**PROBLEM REQUIREMENTS:** After reading each line of the entries, give the number of lines that contain "Trams" and nothing else.

DATASET RECORDS section start

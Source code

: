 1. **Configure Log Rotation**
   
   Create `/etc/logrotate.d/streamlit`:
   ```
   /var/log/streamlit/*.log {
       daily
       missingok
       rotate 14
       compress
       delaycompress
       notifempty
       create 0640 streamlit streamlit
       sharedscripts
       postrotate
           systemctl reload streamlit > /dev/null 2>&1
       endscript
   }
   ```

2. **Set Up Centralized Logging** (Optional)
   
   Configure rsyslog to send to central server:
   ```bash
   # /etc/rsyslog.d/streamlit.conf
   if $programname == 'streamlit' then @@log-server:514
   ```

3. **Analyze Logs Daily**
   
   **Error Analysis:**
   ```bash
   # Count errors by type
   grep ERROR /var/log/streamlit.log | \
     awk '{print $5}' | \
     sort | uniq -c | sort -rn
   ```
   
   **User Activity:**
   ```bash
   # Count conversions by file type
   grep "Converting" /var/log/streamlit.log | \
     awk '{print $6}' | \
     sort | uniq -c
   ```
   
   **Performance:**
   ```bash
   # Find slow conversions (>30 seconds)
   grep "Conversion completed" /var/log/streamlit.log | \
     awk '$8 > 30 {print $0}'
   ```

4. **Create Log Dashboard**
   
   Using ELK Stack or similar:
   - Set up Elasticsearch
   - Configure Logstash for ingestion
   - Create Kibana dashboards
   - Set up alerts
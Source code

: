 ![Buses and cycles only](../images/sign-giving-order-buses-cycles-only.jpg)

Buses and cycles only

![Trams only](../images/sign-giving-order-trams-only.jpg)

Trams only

DATASET RECORDS section end

**TASK RESPONSE:** 2